Dennis Deletant et l’histoire de la Roumanie vue depuis la Grande-Bretagne
Parmi les historiens étrangers qui ont étudié l’histoire de la Roumanie, le nom du Britannique Dennis Deletant se distingue par la diversité des thèmes abordés et par l’érudition dont il a fait preuve dans ses écrits.
Steliu Lambru, 15.12.2025, 09:24
Une vie et un travail consacrés à la Roumanie
Parmi les historiens étrangers qui ont étudié l’histoire de la Roumanie, le nom du Britannique Dennis Deletant se distingue par la diversité des thèmes abordés et par l’érudition dont il a fait preuve dans ses écrits. Lui et l’Américain Keith Hitchins (1931-2020) ont consacré une part importante de leurs études et de leurs recherches à l’histoire de la Roumanie et peuvent être considérés comme les historiens étrangers les plus importants de la seconde moitié du XXᵉ siècle ayant écrit sur la Roumanie. Aussi, le nom de Dennis Deletant figure dans toutes les bibliographies majeures concernant l’histoire roumaine du XXᵉ siècle.
Qui est Dennis Deletant ?
Né en 1946 à Norfolk, en Angleterre, Deletant s’est formé comme historien à l’Université de Londres pour devenir professeur au Collège de Londres et à l’École des études slaves et est-européennes. Son œuvre comprend des livres sur l’histoire politique de la Roumanie au XXᵉ siècle, l’histoire du communisme roumain, l’histoire des services de renseignements communistes et du postcommunisme, ainsi que sur l’activité clandestine des Britanniques en Roumanie durant la Seconde Guerre mondiale. En raison de ses activités pro-démocratiques, le régime dirigé par Nicolae Ceaușescu l’a déclaré, avant 1989, persona non grata. Il est décoré de l’Ordre de l’Empire britannique et du Mérite culturel par l’État roumain. Il est également docteur honoris causa de plusieurs universités.

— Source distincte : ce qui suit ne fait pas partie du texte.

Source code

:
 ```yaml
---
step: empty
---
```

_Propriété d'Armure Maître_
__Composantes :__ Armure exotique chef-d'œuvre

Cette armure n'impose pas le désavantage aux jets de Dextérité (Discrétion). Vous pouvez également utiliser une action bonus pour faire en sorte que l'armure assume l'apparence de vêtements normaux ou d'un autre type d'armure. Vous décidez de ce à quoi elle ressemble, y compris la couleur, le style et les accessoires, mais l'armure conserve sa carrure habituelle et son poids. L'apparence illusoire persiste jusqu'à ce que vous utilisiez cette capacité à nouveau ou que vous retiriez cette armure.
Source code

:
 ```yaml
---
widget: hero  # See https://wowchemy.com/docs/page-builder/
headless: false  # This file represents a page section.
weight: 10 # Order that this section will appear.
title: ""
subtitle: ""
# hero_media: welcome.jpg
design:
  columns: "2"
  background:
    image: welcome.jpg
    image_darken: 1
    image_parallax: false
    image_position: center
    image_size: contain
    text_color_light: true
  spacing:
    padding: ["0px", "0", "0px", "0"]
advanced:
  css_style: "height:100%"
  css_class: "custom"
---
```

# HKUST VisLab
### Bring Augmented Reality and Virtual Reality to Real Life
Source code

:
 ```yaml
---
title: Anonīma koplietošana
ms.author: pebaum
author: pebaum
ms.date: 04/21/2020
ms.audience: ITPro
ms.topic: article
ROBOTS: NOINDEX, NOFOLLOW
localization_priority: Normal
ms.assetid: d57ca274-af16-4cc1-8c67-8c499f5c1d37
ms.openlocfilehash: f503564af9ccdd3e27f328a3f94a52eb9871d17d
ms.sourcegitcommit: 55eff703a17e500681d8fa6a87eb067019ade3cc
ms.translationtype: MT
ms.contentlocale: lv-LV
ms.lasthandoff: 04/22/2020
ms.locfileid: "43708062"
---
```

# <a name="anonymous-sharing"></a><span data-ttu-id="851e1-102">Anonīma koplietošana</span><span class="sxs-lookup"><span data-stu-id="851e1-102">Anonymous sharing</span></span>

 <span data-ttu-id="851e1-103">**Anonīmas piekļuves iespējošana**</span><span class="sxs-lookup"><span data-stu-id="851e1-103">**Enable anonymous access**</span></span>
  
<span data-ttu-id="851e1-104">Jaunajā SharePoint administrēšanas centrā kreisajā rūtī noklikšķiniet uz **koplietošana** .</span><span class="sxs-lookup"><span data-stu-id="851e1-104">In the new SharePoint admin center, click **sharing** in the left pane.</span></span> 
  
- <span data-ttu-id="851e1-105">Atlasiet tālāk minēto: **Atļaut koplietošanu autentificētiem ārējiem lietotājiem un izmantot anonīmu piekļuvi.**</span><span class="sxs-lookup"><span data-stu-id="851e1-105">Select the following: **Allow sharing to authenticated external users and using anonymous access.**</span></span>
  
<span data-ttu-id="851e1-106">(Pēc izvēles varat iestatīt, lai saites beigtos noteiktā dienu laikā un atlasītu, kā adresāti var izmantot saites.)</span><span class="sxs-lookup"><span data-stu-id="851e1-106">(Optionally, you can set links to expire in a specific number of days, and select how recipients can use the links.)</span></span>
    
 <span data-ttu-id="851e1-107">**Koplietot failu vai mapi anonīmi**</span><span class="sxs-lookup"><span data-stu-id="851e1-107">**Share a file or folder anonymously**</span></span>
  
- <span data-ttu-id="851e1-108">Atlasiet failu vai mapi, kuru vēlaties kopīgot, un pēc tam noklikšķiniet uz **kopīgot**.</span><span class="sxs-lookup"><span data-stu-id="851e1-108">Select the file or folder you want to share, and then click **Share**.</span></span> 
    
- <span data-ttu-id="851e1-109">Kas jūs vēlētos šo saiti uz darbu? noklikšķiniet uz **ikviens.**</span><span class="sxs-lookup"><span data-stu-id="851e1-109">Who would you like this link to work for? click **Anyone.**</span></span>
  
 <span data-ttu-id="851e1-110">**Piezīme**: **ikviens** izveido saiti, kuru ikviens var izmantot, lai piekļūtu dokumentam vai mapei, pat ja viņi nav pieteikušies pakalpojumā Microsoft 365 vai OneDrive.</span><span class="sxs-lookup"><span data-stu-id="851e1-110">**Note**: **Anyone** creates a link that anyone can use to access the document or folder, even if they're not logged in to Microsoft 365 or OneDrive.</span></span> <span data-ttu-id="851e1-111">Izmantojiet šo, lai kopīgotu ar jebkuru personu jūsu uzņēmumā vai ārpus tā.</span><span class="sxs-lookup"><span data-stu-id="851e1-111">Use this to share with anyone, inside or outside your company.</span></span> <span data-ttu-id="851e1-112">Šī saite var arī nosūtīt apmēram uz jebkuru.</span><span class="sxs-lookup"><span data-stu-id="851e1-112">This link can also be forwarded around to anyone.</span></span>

Dernier volume: une synthèse du régime communiste de Roumanie
Le volume le plus récent de Dennis Deletant porte sur la Roumanie sous le régime communisme, une synthèse de ce qu’a représenté le régime politique, économique et culturel entre 1945 et 1989. Lors de son lancement, l’historien britannique a abordé la crise d’identité du Parti Communiste Roumain (PCR) durant l’entre-deux-guerres. :
« Que s’est-il passé juste après la Première Guerre mondiale au sein du Parti socialiste ? Voyez-vous, la majorité des membres n’étaient pas roumains. Les documents dont nous disposons, provenant la plupart des archives soviétiques, montrent que le Parti socialiste de Roumanie, dans les premières années de la décennie 1920, était dominé par une majorité de membres issus des minorités ethniques du pays. Le Komintern a eu beaucoup de mal à trouver un premier secrétaire roumain pour le Parti communiste roumain. Il y en a eu un, Gheorghe Cristescu, qui finit dans les prisons communistes après 1944 ; il a été le seul premier secrétaire ethniquement roumain dans les rangs du Parti communiste roumain pendant l’entre-deux-guerres. Tous les autres premiers secrétaires étaient choisis parmi les membres des minorités ethniques, et il est facile de comprendre pourquoi ces dirigeants ont orienté le parti vers Moscou. »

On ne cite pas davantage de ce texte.